Return all of the data verbatim, dropping any picture.

# [SUPPLIED RECORDS]
◇ ◇ ◇ ◇
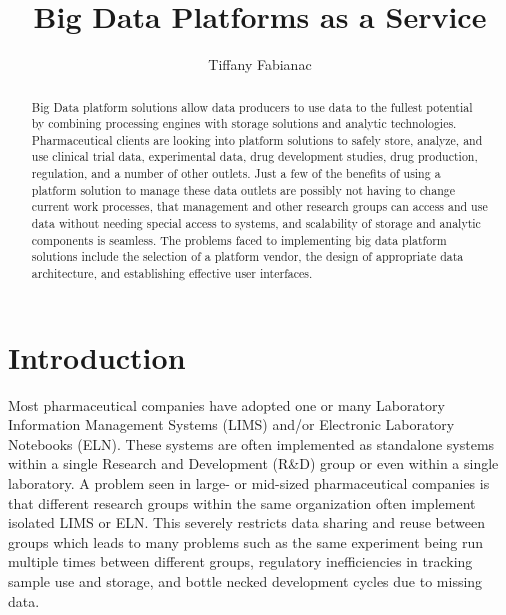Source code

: \documentclass[sigconf]{acmart}
\begin{document}
\title{Big Data Platforms as a Service}


\author{Tiffany Fabianac}
\orcid{}

\renewcommand{\shortauthors}{T. Fabianac}


\begin{abstract}
Big Data platform solutions allow data producers to use data to the fullest potential by combining processing engines with storage solutions and analytic technologies. Pharmaceutical clients are looking into platform solutions to safely store, analyze, and use clinical trial data, experimental data, drug development studies, drug production, regulation, and a number of other outlets. Just a few of the benefits of using a platform solution to manage these data outlets are possibly not having to change current work processes, that management and other research groups can access and use data without needing special access to systems, and scalability of storage and analytic components is seamless. The problems faced to implementing big data platform solutions include the selection of a platform vendor, the design of appropriate data architecture, and establishing effective user interfaces.
\end{abstract}



\maketitle


\section{Introduction}
Most pharmaceutical companies have adopted one or many Laboratory Information Management Systems (LIMS) and/or Electronic Laboratory Notebooks (ELN). These systems are often implemented as standalone systems within a single Research and Development (R\&D) group or even within a single laboratory. A problem seen in large- or mid-sized pharmaceutical companies is that different research groups within the same organization often implement isolated LIMS or ELN. This severely restricts data sharing and reuse between groups which leads to many problems such as the same experiment being run multiple times between different groups, regulatory inefficiencies in tracking sample use and storage, and bottle necked development cycles due to missing data.
\end{document}
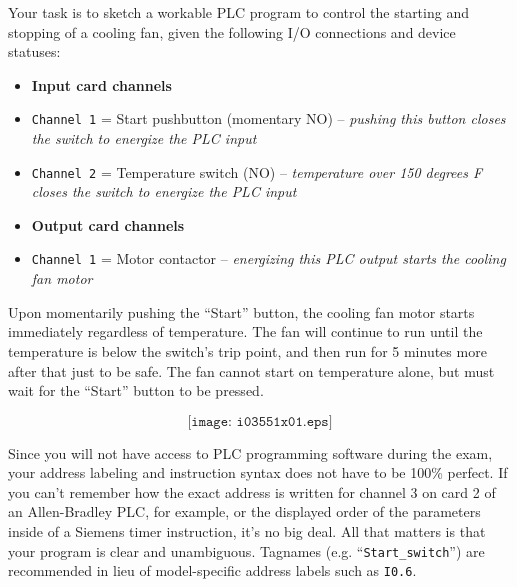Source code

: 

Your task is to sketch a workable PLC program to control the starting and stopping of a cooling fan, given the following I/O connections and device statuses:

\begin{itemize}
\item{} {\bf Input card channels} 
\item{} {\tt Channel 1} = Start pushbutton (momentary NO) -- {\it pushing this button closes the switch to energize the PLC input}
\item{} {\tt Channel 2} = Temperature switch (NO) -- {\it temperature over 150 degrees F closes the switch to energize the PLC input}
\end{itemize}

\begin{itemize}
\item{} {\bf Output card channels} 
\item{} {\tt Channel 1} = Motor contactor -- {\it energizing this PLC output starts the cooling fan motor}
\end{itemize}

\vskip 10pt

Upon momentarily pushing the ``Start'' button, the cooling fan motor starts immediately regardless of temperature.  The fan will continue to run until the temperature is below the switch's trip point, and then run for 5 minutes more after that just to be safe.  The fan cannot start on temperature alone, but must wait for the ``Start'' button to be pressed.

$$\texttt{[image: i03551x01.eps]}$$

Since you will not have access to PLC programming software during the exam, your address labeling and instruction syntax does not have to be 100\% perfect.  If you can't remember how the exact address is written for channel 3 on card 2 of an Allen-Bradley PLC, for example, or the displayed order of the parameters inside of a Siemens timer instruction, it's no big deal.  All that matters is that your program is clear and unambiguous.  Tagnames (e.g. ``{\tt Start\_switch}'') are recommended in lieu of model-specific address labels such as {\tt I0.6}.






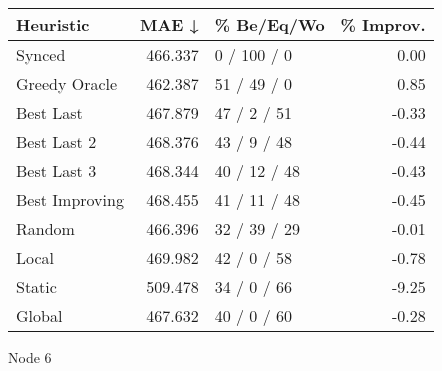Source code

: \begin{tabular}{lrlr}
\toprule
\textbf{Heuristic} & \textbf{MAE ↓} & \textbf{\% Be/Eq/Wo} & \textbf{\% Improv.} \\
\midrule
            Synced &        466.337 &          0 / 100 / 0 &                0.00 \\
     Greedy Oracle &        462.387 &          51 / 49 / 0 &                0.85 \\
         Best Last &        467.879 &          47 / 2 / 51 &               -0.33 \\
       Best Last 2 &        468.376 &          43 / 9 / 48 &               -0.44 \\
       Best Last 3 &        468.344 &         40 / 12 / 48 &               -0.43 \\
    Best Improving &        468.455 &         41 / 11 / 48 &               -0.45 \\
            Random &        466.396 &         32 / 39 / 29 &               -0.01 \\
             Local &        469.982 &          42 / 0 / 58 &               -0.78 \\
            Static &        509.478 &          34 / 0 / 66 &               -9.25 \\
            Global &        467.632 &          40 / 0 / 60 &               -0.28 \\
\bottomrule
\end{tabular}
\caption{Node 6}
\label{tab:iid_lr05_le1_bs2_6}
◇ ◇ ◇ ◇
# [RESPONSE TO THIS EXERCISE]
Source code

: \documentclass[sigconf]{acmart}
\begin{document}
\title{Big Data Platforms as a Service}


\author{Tiffany Fabianac}
\orcid{}

\renewcommand{\shortauthors}{T. Fabianac}


\begin{abstract}
Big Data platform solutions allow data producers to use data to the fullest potential by combining processing engines with storage solutions and analytic technologies. Pharmaceutical clients are looking into platform solutions to safely store, analyze, and use clinical trial data, experimental data, drug development studies, drug production, regulation, and a number of other outlets. Just a few of the benefits of using a platform solution to manage these data outlets are possibly not having to change current work processes, that management and other research groups can access and use data without needing special access to systems, and scalability of storage and analytic components is seamless. The problems faced to implementing big data platform solutions include the selection of a platform vendor, the design of appropriate data architecture, and establishing effective user interfaces.
\end{abstract}



\maketitle


\section{Introduction}
Most pharmaceutical companies have adopted one or many Laboratory Information Management Systems (LIMS) and/or Electronic Laboratory Notebooks (ELN). These systems are often implemented as standalone systems within a single Research and Development (R\&D) group or even within a single laboratory. A problem seen in large- or mid-sized pharmaceutical companies is that different research groups within the same organization often implement isolated LIMS or ELN. This severely restricts data sharing and reuse between groups which leads to many problems such as the same experiment being run multiple times between different groups, regulatory inefficiencies in tracking sample use and storage, and bottle necked development cycles due to missing data.
\end{document}
Source code

: 

Your task is to sketch a workable PLC program to control the starting and stopping of a cooling fan, given the following I/O connections and device statuses:

\begin{itemize}
\item{} {\bf Input card channels} 
\item{} {\tt Channel 1} = Start pushbutton (momentary NO) -- {\it pushing this button closes the switch to energize the PLC input}
\item{} {\tt Channel 2} = Temperature switch (NO) -- {\it temperature over 150 degrees F closes the switch to energize the PLC input}
\end{itemize}

\begin{itemize}
\item{} {\bf Output card channels} 
\item{} {\tt Channel 1} = Motor contactor -- {\it energizing this PLC output starts the cooling fan motor}
\end{itemize}

\vskip 10pt

Upon momentarily pushing the ``Start'' button, the cooling fan motor starts immediately regardless of temperature.  The fan will continue to run until the temperature is below the switch's trip point, and then run for 5 minutes more after that just to be safe.  The fan cannot start on temperature alone, but must wait for the ``Start'' button to be pressed.

$$\texttt{[image: i03551x01.eps]}$$

Since you will not have access to PLC programming software during the exam, your address labeling and instruction syntax does not have to be 100\% perfect.  If you can't remember how the exact address is written for channel 3 on card 2 of an Allen-Bradley PLC, for example, or the displayed order of the parameters inside of a Siemens timer instruction, it's no big deal.  All that matters is that your program is clear and unambiguous.  Tagnames (e.g. ``{\tt Start\_switch}'') are recommended in lieu of model-specific address labels such as {\tt I0.6}.






Source code

: \begin{tabular}{lrlr}
\toprule
\textbf{Heuristic} & \textbf{MAE ↓} & \textbf{\% Be/Eq/Wo} & \textbf{\% Improv.} \\
\midrule
            Synced &        466.337 &          0 / 100 / 0 &                0.00 \\
     Greedy Oracle &        462.387 &          51 / 49 / 0 &                0.85 \\
         Best Last &        467.879 &          47 / 2 / 51 &               -0.33 \\
       Best Last 2 &        468.376 &          43 / 9 / 48 &               -0.44 \\
       Best Last 3 &        468.344 &         40 / 12 / 48 &               -0.43 \\
    Best Improving &        468.455 &         41 / 11 / 48 &               -0.45 \\
            Random &        466.396 &         32 / 39 / 29 &               -0.01 \\
             Local &        469.982 &          42 / 0 / 58 &               -0.78 \\
            Static &        509.478 &          34 / 0 / 66 &               -9.25 \\
            Global &        467.632 &          40 / 0 / 60 &               -0.28 \\
\bottomrule
\end{tabular}
\caption{Node 6}
\label{tab:iid_lr05_le1_bs2_6}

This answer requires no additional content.